Bcl-2 protects against beta-lapachone-mediated caspase 3 activation and apoptosis in human myeloid leukemia (HL-60) cells.

Abstract

We previously demonstrated that beta-lapachone (beta-lap) killed cancer cells solely by apoptosis. Beta-Lap induced apoptosis in HL-60 cells in a dose-dependent manner as measured by flow cytometry and DNA ladder formation. Cell cycle changes, such as accumulations in S and G2-phases, were not observed. Apoptosis was accompanied by activation of caspase 3 and concomitant cleavage of poly(ADP-ribose) polymerase (PARP) to an 89 kDa polypeptide. PARP cleavage was blocked by zDEVD-fmk or zVAD-fmk, caspase-specific cleavage site inhibitors. Retrovirally introduced bcl-2 prevented beta-lap-mediated caspase 3 activation and PARP cleavage and increased the viability of Bcl-2-expressing HL-60 cells compared to cells with vector alone.
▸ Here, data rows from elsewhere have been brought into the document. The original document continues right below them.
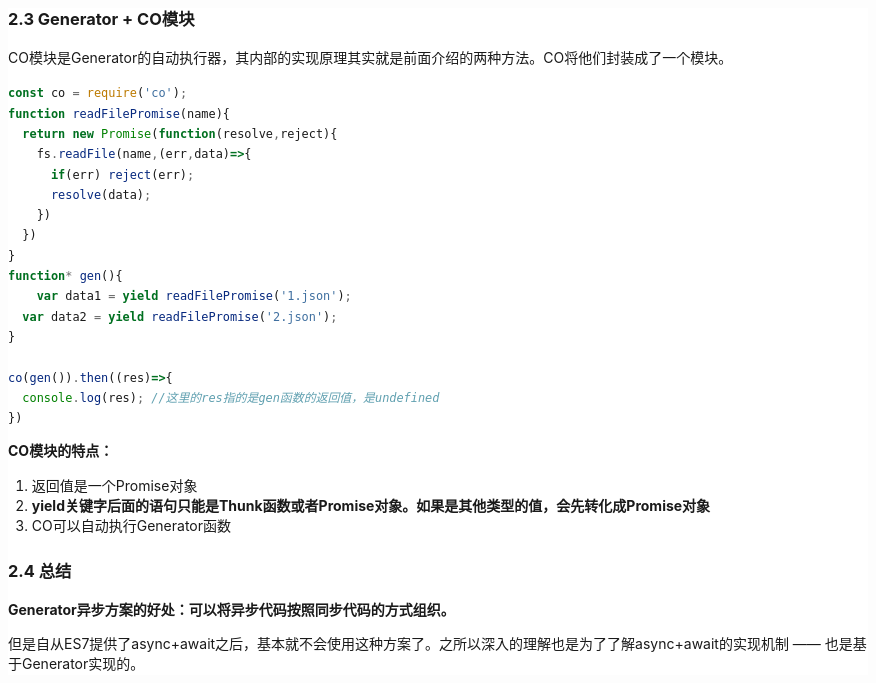 

### 2.3 Generator + CO模块

CO模块是Generator的自动执行器，其内部的实现原理其实就是前面介绍的两种方法。CO将他们封装成了一个模块。

```js
const co = require('co');
function readFilePromise(name){
  return new Promise(function(resolve,reject){
    fs.readFile(name,(err,data)=>{
      if(err) reject(err);
      resolve(data);
    })
  })
}
function* gen(){
	var data1 = yield readFilePromise('1.json');
  var data2 = yield readFilePromise('2.json');
}

co(gen()).then((res)=>{
  console.log(res); //这里的res指的是gen函数的返回值，是undefined
})
```

**CO模块的特点：**

1. 返回值是一个Promise对象
2. **yield关键字后面的语句只能是Thunk函数或者Promise对象。如果是其他类型的值，会先转化成Promise对象**
3. CO可以自动执行Generator函数



### 2.4 总结

**Generator异步方案的好处：可以将异步代码按照同步代码的方式组织。**

但是自从ES7提供了async+await之后，基本就不会使用这种方案了。之所以深入的理解也是为了了解async+await的实现机制 —— 也是基于Generator实现的。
Various beta-lap-related analogs (e.g., dunnione and naphthoquinone derivatives) induced equivalent apoptosis in HL-60 cells, but no compound was more effective than beta-lap. These data provide further evidence that the primary mode of cell killing by beta-lap is by the initiation and execution of apoptosis in human cancer cells.